» Provided material
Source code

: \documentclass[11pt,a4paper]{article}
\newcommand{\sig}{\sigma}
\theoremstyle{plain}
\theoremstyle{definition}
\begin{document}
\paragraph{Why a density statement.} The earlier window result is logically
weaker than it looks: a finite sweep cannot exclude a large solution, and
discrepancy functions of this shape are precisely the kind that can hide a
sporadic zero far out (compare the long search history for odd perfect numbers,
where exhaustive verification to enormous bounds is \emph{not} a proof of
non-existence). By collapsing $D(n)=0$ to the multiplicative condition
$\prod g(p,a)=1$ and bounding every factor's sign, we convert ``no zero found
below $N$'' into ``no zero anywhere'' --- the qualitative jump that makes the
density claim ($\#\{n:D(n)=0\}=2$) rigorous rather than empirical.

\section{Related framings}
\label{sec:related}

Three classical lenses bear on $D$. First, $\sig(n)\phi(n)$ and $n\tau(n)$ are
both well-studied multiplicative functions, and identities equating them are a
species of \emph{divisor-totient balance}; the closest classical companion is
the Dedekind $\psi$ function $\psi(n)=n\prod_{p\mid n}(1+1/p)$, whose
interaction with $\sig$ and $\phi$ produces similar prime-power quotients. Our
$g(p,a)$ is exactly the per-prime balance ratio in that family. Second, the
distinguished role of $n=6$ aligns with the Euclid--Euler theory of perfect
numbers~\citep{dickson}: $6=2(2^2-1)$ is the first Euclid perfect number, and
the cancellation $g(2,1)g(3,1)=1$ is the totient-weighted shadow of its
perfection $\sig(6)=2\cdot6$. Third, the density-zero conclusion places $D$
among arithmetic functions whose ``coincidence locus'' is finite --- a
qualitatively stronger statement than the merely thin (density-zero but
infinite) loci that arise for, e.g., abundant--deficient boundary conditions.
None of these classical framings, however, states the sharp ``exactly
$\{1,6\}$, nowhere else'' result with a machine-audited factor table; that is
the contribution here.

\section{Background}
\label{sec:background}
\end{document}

» What you have to do
Please print the material again in full, exactly as it is.

» Completed exercise
Source code

: \documentclass[11pt,a4paper]{article}
\newcommand{\sig}{\sigma}
\theoremstyle{plain}
\theoremstyle{definition}
\begin{document}
\paragraph{Why a density statement.} The earlier window result is logically
weaker than it looks: a finite sweep cannot exclude a large solution, and
discrepancy functions of this shape are precisely the kind that can hide a
sporadic zero far out (compare the long search history for odd perfect numbers,
where exhaustive verification to enormous bounds is \emph{not} a proof of
non-existence). By collapsing $D(n)=0$ to the multiplicative condition
$\prod g(p,a)=1$ and bounding every factor's sign, we convert ``no zero found
below $N$'' into ``no zero anywhere'' --- the qualitative jump that makes the
density claim ($\#\{n:D(n)=0\}=2$) rigorous rather than empirical.

\section{Related framings}
\label{sec:related}

Three classical lenses bear on $D$. First, $\sig(n)\phi(n)$ and $n\tau(n)$ are
both well-studied multiplicative functions, and identities equating them are a
species of \emph{divisor-totient balance}; the closest classical companion is
the Dedekind $\psi$ function $\psi(n)=n\prod_{p\mid n}(1+1/p)$, whose
interaction with $\sig$ and $\phi$ produces similar prime-power quotients. Our
$g(p,a)$ is exactly the per-prime balance ratio in that family. Second, the
distinguished role of $n=6$ aligns with the Euclid--Euler theory of perfect
numbers~\citep{dickson}: $6=2(2^2-1)$ is the first Euclid perfect number, and
the cancellation $g(2,1)g(3,1)=1$ is the totient-weighted shadow of its
perfection $\sig(6)=2\cdot6$. Third, the density-zero conclusion places $D$
among arithmetic functions whose ``coincidence locus'' is finite --- a
qualitatively stronger statement than the merely thin (density-zero but
infinite) loci that arise for, e.g., abundant--deficient boundary conditions.
None of these classical framings, however, states the sharp ``exactly
$\{1,6\}$, nowhere else'' result with a machine-audited factor table; that is
the contribution here.

\section{Background}
\label{sec:background}
\end{document}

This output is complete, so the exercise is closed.